### DATA FOR PROCESSING
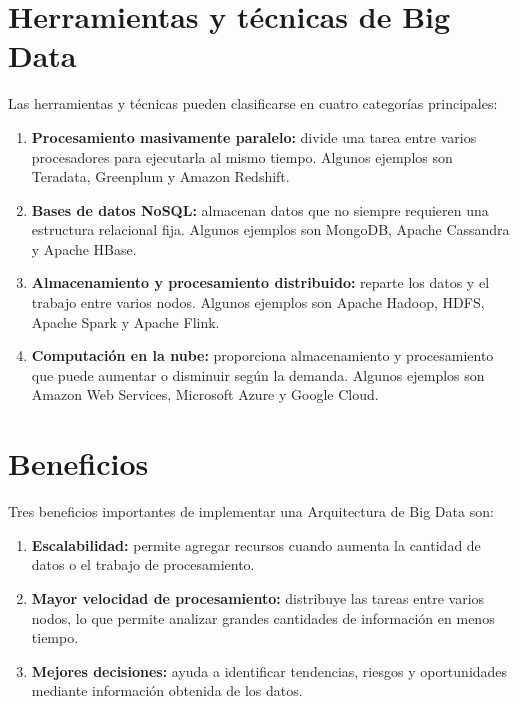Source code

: \section{Herramientas y técnicas de Big Data}

Las herramientas y técnicas pueden clasificarse en cuatro categorías
principales:

\begin{enumerate}
    \item \textbf{Procesamiento masivamente paralelo:} divide una tarea entre
    varios procesadores para ejecutarla al mismo tiempo. Algunos ejemplos son
    Teradata, Greenplum y Amazon Redshift.

    \item \textbf{Bases de datos NoSQL:} almacenan datos que no siempre
    requieren una estructura relacional fija. Algunos ejemplos son MongoDB,
    Apache Cassandra y Apache HBase.

    \item \textbf{Almacenamiento y procesamiento distribuido:} reparte los
    datos y el trabajo entre varios nodos. Algunos ejemplos son Apache Hadoop,
    HDFS, Apache Spark y Apache Flink.

    \item \textbf{Computación en la nube:} proporciona almacenamiento y
    procesamiento que puede aumentar o disminuir según la demanda. Algunos
    ejemplos son Amazon Web Services, Microsoft Azure y Google Cloud.
\end{enumerate}

\section{Beneficios}

Tres beneficios importantes de implementar una Arquitectura de Big Data son:

\begin{enumerate}
    \item \textbf{Escalabilidad:} permite agregar recursos cuando aumenta la
    cantidad de datos o el trabajo de procesamiento.

    \item \textbf{Mayor velocidad de procesamiento:} distribuye las tareas
    entre varios nodos, lo que permite analizar grandes cantidades de
    información en menos tiempo.

    \item \textbf{Mejores decisiones:} ayuda a identificar tendencias,
    riesgos y oportunidades mediante información obtenida de los datos.
\end{enumerate}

### PROBLEM DESCRIPTION
Would you please give the material above again, unchanged but without pictures?

### SOLUTION FOR THIS TASK
Source code

: \section{Herramientas y técnicas de Big Data}

Las herramientas y técnicas pueden clasificarse en cuatro categorías
principales:

\begin{enumerate}
    \item \textbf{Procesamiento masivamente paralelo:} divide una tarea entre
    varios procesadores para ejecutarla al mismo tiempo. Algunos ejemplos son
    Teradata, Greenplum y Amazon Redshift.

    \item \textbf{Bases de datos NoSQL:} almacenan datos que no siempre
    requieren una estructura relacional fija. Algunos ejemplos son MongoDB,
    Apache Cassandra y Apache HBase.

    \item \textbf{Almacenamiento y procesamiento distribuido:} reparte los
    datos y el trabajo entre varios nodos. Algunos ejemplos son Apache Hadoop,
    HDFS, Apache Spark y Apache Flink.

    \item \textbf{Computación en la nube:} proporciona almacenamiento y
    procesamiento que puede aumentar o disminuir según la demanda. Algunos
    ejemplos son Amazon Web Services, Microsoft Azure y Google Cloud.
\end{enumerate}

\section{Beneficios}

Tres beneficios importantes de implementar una Arquitectura de Big Data son:

\begin{enumerate}
    \item \textbf{Escalabilidad:} permite agregar recursos cuando aumenta la
    cantidad de datos o el trabajo de procesamiento.

    \item \textbf{Mayor velocidad de procesamiento:} distribuye las tareas
    entre varios nodos, lo que permite analizar grandes cantidades de
    información en menos tiempo.

    \item \textbf{Mejores decisiones:} ayuda a identificar tendencias,
    riesgos y oportunidades mediante información obtenida de los datos.
\end{enumerate}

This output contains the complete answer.